**REQUIRED ACTION**
Transcribe the data below verbatim from the line with "for word in" to the line with "the file in write mode with". Include both of those lines.
*** INFORMATION PROVIDED Section Begins ***
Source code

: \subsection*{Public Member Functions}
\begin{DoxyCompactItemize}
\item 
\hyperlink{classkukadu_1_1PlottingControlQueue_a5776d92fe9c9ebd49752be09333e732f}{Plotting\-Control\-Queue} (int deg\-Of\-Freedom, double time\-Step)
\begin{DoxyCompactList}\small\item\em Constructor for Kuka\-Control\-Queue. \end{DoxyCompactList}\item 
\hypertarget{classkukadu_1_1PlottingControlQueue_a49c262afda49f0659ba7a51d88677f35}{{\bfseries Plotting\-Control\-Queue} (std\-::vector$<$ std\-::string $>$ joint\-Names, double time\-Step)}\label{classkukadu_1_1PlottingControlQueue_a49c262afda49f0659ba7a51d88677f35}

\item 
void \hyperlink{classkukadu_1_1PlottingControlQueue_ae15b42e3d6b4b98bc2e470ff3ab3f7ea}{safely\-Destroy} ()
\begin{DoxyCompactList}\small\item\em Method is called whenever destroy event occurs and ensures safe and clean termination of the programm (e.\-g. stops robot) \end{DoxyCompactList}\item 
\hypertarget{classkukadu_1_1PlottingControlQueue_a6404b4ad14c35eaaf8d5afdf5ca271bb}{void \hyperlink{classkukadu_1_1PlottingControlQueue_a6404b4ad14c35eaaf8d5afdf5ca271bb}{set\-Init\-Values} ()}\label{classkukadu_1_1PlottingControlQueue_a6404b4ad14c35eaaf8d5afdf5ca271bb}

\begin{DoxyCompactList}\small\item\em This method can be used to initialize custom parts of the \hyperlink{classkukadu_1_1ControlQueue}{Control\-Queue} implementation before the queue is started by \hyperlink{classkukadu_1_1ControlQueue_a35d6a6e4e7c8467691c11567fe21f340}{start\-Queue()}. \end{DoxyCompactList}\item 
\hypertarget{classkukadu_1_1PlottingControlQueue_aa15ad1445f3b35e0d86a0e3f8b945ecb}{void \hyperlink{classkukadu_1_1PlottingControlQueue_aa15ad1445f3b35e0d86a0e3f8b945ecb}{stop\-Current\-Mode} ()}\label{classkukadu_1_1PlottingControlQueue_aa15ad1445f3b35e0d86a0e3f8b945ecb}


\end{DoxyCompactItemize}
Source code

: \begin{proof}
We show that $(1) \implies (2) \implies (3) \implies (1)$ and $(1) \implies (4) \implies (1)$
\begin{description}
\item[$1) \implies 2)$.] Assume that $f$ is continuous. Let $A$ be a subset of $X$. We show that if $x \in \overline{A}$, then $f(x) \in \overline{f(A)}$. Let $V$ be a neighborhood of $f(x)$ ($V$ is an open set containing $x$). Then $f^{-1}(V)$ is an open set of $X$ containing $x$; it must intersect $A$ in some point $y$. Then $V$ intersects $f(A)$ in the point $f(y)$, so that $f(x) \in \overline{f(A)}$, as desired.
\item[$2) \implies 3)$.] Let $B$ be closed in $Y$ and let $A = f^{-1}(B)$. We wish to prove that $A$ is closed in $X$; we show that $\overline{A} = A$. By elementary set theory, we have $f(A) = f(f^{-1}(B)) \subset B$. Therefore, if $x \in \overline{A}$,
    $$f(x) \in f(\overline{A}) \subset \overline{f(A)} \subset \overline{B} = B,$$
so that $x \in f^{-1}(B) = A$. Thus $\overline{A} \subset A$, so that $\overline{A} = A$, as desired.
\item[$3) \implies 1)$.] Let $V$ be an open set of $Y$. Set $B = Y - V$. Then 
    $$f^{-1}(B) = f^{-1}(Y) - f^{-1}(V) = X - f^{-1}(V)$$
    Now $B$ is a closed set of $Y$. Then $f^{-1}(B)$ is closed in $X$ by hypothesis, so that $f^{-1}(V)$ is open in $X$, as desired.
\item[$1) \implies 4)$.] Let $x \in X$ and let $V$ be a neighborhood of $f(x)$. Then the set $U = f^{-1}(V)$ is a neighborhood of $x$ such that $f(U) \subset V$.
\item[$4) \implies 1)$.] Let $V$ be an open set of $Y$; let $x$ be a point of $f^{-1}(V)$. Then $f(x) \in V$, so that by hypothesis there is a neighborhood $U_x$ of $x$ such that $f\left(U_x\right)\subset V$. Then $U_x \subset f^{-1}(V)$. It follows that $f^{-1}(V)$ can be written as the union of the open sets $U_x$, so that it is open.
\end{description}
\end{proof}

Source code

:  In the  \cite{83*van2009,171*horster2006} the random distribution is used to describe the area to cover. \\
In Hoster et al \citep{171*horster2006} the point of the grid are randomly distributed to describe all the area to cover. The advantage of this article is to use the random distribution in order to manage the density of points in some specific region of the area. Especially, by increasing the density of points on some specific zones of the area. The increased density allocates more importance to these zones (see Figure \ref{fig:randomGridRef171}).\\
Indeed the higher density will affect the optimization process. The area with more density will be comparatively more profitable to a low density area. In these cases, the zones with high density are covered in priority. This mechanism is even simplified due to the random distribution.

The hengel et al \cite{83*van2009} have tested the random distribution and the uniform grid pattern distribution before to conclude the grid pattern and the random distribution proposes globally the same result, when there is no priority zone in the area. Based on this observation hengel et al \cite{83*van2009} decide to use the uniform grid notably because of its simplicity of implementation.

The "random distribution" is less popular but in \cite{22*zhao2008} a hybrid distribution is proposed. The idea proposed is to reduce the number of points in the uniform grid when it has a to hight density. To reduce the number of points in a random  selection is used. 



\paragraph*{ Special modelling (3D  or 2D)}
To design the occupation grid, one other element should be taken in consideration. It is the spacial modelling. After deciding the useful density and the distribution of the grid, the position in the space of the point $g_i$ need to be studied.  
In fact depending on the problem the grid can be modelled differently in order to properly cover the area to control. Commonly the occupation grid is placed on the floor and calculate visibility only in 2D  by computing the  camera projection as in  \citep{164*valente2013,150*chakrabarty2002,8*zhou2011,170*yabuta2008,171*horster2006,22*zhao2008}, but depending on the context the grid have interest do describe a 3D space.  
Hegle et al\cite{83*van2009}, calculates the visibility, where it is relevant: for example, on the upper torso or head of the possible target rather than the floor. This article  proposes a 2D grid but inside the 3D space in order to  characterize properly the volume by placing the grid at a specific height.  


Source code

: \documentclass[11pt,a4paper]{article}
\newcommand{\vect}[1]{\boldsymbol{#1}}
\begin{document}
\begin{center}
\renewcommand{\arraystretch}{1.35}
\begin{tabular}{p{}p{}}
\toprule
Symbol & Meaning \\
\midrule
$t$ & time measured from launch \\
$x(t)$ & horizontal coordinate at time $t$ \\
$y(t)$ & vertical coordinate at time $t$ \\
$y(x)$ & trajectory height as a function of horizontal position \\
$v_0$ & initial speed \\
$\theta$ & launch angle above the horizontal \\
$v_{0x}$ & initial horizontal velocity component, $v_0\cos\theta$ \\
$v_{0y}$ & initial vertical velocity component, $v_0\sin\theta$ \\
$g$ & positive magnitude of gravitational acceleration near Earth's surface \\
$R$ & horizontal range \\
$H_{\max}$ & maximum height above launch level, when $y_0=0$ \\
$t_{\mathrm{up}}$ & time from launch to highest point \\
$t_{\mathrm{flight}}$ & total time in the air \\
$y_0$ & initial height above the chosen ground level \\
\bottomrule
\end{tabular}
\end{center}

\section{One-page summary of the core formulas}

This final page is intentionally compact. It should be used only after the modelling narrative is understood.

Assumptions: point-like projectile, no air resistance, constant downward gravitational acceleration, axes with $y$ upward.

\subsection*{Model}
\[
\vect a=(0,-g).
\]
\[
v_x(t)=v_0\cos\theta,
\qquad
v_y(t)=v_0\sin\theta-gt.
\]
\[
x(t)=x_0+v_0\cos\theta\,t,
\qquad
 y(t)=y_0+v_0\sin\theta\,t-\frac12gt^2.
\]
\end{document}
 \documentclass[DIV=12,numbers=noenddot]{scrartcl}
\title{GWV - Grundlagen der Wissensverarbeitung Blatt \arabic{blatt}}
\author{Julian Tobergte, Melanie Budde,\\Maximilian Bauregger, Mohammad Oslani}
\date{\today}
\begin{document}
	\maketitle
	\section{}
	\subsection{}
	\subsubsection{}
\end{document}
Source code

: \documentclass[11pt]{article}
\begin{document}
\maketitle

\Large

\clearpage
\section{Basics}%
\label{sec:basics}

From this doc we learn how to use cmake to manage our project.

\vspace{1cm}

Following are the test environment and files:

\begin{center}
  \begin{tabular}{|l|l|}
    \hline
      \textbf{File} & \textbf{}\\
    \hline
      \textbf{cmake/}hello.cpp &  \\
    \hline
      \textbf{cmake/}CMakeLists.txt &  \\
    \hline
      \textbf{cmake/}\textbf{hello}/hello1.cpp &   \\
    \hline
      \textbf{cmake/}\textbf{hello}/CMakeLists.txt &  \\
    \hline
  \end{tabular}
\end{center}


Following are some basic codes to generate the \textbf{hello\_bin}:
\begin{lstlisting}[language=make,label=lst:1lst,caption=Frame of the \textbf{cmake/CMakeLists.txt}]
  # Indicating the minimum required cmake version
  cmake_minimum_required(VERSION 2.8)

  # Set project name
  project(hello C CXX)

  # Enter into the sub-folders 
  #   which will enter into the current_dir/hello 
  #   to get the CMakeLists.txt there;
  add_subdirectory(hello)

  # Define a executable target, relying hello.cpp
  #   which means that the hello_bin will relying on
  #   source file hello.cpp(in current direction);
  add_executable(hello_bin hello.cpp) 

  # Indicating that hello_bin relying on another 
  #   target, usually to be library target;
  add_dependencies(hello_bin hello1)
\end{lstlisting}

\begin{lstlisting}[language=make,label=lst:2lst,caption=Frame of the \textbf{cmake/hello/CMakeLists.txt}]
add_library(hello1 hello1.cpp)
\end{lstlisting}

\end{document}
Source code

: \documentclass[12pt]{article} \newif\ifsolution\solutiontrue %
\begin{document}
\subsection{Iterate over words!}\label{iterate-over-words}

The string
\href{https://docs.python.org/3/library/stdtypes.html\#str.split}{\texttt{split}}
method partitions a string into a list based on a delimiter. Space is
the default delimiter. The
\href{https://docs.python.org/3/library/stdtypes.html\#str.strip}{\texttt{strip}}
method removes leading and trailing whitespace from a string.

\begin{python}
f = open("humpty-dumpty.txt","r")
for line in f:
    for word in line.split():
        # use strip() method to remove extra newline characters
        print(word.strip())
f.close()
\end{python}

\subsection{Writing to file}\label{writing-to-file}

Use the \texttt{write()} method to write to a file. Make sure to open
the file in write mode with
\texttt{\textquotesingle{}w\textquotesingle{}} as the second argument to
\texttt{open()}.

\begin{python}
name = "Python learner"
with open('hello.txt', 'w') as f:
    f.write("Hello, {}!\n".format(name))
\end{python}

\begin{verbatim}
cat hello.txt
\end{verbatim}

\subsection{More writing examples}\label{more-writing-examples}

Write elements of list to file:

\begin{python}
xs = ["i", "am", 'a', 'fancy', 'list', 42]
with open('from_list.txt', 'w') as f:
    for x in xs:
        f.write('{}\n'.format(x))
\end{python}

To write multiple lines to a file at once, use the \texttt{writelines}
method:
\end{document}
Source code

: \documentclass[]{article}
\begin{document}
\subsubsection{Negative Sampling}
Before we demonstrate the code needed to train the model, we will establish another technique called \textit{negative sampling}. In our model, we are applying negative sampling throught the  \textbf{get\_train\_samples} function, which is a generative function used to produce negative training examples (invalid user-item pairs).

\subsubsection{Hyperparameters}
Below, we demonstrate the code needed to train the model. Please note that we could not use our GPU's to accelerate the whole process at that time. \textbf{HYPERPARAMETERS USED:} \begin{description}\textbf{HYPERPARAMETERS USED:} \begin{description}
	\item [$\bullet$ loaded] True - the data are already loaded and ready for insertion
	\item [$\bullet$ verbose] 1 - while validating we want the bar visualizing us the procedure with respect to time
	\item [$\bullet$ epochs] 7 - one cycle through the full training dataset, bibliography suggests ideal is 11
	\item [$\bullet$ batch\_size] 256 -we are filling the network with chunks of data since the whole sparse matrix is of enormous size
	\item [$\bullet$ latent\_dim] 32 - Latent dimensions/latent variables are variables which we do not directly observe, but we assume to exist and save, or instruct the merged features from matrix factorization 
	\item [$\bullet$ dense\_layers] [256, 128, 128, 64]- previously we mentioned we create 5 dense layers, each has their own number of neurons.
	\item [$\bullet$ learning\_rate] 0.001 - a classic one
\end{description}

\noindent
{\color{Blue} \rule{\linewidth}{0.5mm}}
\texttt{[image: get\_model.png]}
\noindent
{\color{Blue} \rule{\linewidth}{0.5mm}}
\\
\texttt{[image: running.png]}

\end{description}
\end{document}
*** INFORMATION PROVIDED Section Ends ***
**THE ANSWER**
    for word in line.split():
        # use strip() method to remove extra newline characters
        print(word.strip())
f.close()
\end{python}

\subsection{Writing to file}\label{writing-to-file}

Use the \texttt{write()} method to write to a file. Make sure to open
the file in write mode with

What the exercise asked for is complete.